Inmediatamente se me ocurrió la idea de que el papel era una nota de Augustus, y que había sucedido algún accidente inexplicable que le impedía bajar a liberarme de mi calabozo, por lo que había ideado aquel medio para ponerme al corriente de la verdadera situación de las cosas. Trémulo de ansiedad, comencé de nuevo a buscar los fósforos y las velas. Tenía un confuso recuerdo de haberlos guardado cuidadosamente poco antes de quedarme dormido; y creo, sinceramente, que antes de mi última expedición a la trampa me hallaba en perfectas condiciones de poder recordar el sitio exacto donde los había depositado. Pero en vano me esforzaba ahora en recordarlo, y empleé más de una hora en la inútil e irritante búsqueda de aquellos malditos objetos; jamás me he hallado en un estado de ansiedad y de incertidumbre más doloroso. Por último, mientras lo tanteaba todo, y cuando tenía la cabeza junto al lastre, cerca de la abertura de la caja, y fuera de ella, percibí un débil brillo de luz en la dirección de la proa.
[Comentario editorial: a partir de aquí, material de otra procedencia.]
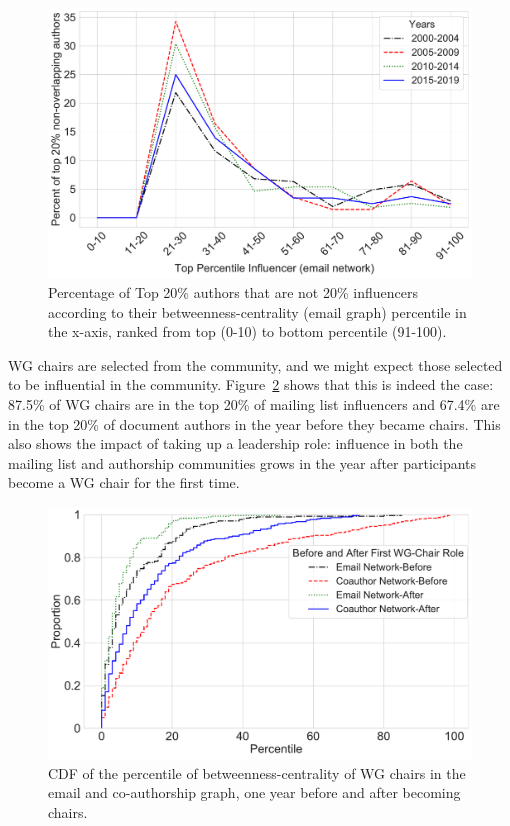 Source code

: \documentclass[twocolumn,10pt]{article}
\newlength{\figureWidthOneColumn}
\newcommand{\pb}[1]{\vspace{0.75ex}\noindent{\textbf{#1}}}
\begin{document}
\begin{figure}
  \centering
  \includegraphics[width=\figureWidthOneColumn]{figures-prev/icwsm-2022/coauthor_affiliation_network/lineplot_non_overlapping_authors_emailnetwork_percentile.pdf}
  \caption{
    Percentage of Top 20\% authors that are not 20\% influencers according
    to their betweenness-centrality (email graph) percentile in the x-axis,
    ranked from  top (0-10) to bottom percentile (91-100).
  }
  \label{fig:non_overlapping_coauthornetwork_authors_emailnetwork}
\end{figure}

\pb{Leadership roles} 
WG chairs are selected from the community, and we might expect those
selected to be influential in the community.
Figure~\ref{fig:wg_chair_before_after} shows that this is indeed the case:
87.5\% of WG chairs are in the top 20\% of mailing list influencers and
67.4\% are in the top 20\% of document authors in the year before they
became chairs. This also shows the impact of taking up a leadership role:
influence in both the mailing list and authorship communities grows in the
year after participants become a WG chair for the first time. 


\begin{figure}
  \centering
  \includegraphics[width=\figureWidthOneColumn]{figures-prev/icwsm-2022/WG_chair_percentile_CDF_before_after.pdf}
  \caption{
    CDF of the percentile of betweenness-centrality of WG chairs in the
    email and co-authorship graph, one year before and after becoming
    chairs.
  }
  \label{fig:wg_chair_before_after}
\end{figure}
\end{document}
Muy sorprendido, me dirigí hacia aquella luz que parecía estar a pocos pasos de mí. Apenas me moví del sitio con esta intención, cuando perdí completamente de vista aquel brillo, y para verlo de nuevo tuve que andar a lo largo de la caja hasta que recobré exactamente mi primitiva situación. Moviendo entonces la cabeza de un lado a otro con cuidado, vi que, caminando lentamente y con la mayor precaución, en la dirección opuesta a la que había seguido al principio, podía acercarme a la luz sin perderla de vista. Enseguida llegué a ella (después de penoso camino a través de innumerables y angustiosos rodeos), y descubrí que la luz procedía de unos fragmentos de mis fósforos, que yacían en un barril vacío tumbado de lado. Mientras me invadía la extrañeza de encontrarlos en aquel sitio, puse la mano sobre dos o tres pedazos de cera de vela, que evidentemente habían sido mascados por el perro. Comprendí en seguida que había devorado toda mi provisión de velas, y perdí la esperanza de poder leer ya la nota de Augustus. Los restos de cera estaban tan amalgamados con otros desechos del barril, que renuncié a utilizarlos, y los dejé como estaban. Recogí como mejor pude los fósforos, de los que sólo había unas partículas, y regresé con ellos, después de muchas dificultades, a la caja, donde Tigre había permanecido.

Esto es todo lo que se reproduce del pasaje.